Mentat: That class of Imperial citizens trained for supreme accomplishments of logic. "Human computers."

Tuesday, April 11, 2006

We Hold These Truths to Be Self Evident

I once was a teaching assistant for a first year Peace Studies course at my
my undergraduate university. This course adopted an interesting approach inviting four professors to lecture the class on different topics related to the study of war.

One professor chose to address the expansionist wars of the Americans against the First Nations peoples of the
Great Plains, specifically the Lakota. His approach was very ironic and in fact he fooled some students (perhaps he was unfair to first years). He showed how politicians, pundits and academics, even today, still paint the Lakota as a warlike people despite abundant evidence to the contrary. They revolutionized warfare on the Great Plains, we are told, by combining horses and firearms. Wait a minute! Didn't the Spanish conquistadors do that almost 400 years earlier?

It's interesting to compare this treatment with modern Orientalism. Arabs are now the new Lakota. They are all violent, clannish, irrational we are told; look at
Iraq, Lebanon and Palestine. Politicians, pundits and academics again ape these popular statements. All the while we miss the truth: one dimensional stereotypes fail to capture the variety and complexity of a given group. And once again we fail to recognize the negative attributes we ascribe to other nationalities in our own. No, Americans and Canadians are not violent like Iraqis we say as we ponder nuclear attacks on Iran.

Like the Lakota mastery of horses and firearms, the practice of scalping is deeply associated with First Nations. There is obviously some truth to this. However having read an interesting book the other day once again I was exposed to a new level of complexity in the truths we hold dear. William Fowler's, Empires at War is the story of the first truly world war. It encompasses the British conquest of
North America and the expulsion of France and arguably the birth of Canada.

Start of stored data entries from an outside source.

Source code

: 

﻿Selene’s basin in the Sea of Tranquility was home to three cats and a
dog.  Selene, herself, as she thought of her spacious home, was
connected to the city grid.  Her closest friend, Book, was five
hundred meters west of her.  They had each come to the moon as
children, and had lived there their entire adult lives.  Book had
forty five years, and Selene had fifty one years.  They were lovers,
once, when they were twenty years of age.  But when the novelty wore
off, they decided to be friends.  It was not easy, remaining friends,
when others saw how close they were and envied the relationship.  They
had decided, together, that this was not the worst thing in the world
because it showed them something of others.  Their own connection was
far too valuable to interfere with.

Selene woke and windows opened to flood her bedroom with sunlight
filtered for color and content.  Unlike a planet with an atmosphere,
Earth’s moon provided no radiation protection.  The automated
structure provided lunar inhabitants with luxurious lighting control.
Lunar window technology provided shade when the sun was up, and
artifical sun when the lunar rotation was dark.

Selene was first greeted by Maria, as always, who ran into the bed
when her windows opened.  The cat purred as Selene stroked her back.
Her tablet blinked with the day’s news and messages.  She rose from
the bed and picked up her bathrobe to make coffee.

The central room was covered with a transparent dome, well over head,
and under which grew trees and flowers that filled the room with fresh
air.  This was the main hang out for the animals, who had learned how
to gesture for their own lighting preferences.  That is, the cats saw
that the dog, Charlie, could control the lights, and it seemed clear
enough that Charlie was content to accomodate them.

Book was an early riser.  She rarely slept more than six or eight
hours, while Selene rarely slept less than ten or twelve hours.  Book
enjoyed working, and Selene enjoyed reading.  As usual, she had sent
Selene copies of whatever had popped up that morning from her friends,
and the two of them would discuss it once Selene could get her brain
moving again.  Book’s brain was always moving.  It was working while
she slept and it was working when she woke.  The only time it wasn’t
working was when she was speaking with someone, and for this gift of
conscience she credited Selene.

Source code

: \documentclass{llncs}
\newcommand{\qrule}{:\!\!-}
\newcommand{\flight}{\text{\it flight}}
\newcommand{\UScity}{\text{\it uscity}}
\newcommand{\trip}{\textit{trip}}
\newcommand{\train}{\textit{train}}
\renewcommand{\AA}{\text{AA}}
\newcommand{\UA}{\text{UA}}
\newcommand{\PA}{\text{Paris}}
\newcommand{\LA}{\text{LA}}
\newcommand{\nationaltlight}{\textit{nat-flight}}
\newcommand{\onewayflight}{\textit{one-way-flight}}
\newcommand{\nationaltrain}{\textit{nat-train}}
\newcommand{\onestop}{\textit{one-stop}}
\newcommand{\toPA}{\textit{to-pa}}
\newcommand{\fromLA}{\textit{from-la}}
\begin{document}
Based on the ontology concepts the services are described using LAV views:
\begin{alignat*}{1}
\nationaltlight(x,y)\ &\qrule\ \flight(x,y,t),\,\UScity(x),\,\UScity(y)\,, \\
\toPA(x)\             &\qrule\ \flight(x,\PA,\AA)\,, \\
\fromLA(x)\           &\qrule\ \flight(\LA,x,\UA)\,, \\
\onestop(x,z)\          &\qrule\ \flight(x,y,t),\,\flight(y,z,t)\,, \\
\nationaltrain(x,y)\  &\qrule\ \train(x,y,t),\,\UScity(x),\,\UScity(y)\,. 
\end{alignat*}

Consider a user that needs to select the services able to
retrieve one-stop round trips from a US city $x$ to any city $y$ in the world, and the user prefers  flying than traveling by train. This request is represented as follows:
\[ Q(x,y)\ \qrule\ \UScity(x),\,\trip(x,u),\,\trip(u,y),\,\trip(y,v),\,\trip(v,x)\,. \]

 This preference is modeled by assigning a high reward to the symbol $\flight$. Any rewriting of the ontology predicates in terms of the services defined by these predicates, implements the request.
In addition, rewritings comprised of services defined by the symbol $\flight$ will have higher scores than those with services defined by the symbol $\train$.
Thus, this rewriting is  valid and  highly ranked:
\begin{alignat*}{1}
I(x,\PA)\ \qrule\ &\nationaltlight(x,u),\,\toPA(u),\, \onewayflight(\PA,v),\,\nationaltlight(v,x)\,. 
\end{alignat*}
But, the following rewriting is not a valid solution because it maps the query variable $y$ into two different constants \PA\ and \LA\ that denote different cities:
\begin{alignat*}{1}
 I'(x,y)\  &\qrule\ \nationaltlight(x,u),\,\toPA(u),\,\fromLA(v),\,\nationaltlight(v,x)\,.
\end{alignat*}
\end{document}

Throughout the book however there are constant references to scalping by both "Indians" and whites. So we have another complex case that undermines deep seated cultural stereotypes as with the Lakota. "Indians" and scalping are not necessarily as synonymous as we have supposed. American colonists by contrast were often paid to scalp Indians. One assumes this was done to ensure the 13 colonies were devoid of their native humanity. It's hard to drag a bunch of native corpses back from the wilderness to the magistrate to collect your reward, so scalps were a quick and easy proof of death. Even more shocking given the accepted association between "Indians" and scalping, during the American Revolution, Americans even scalped British soldiers and partisans.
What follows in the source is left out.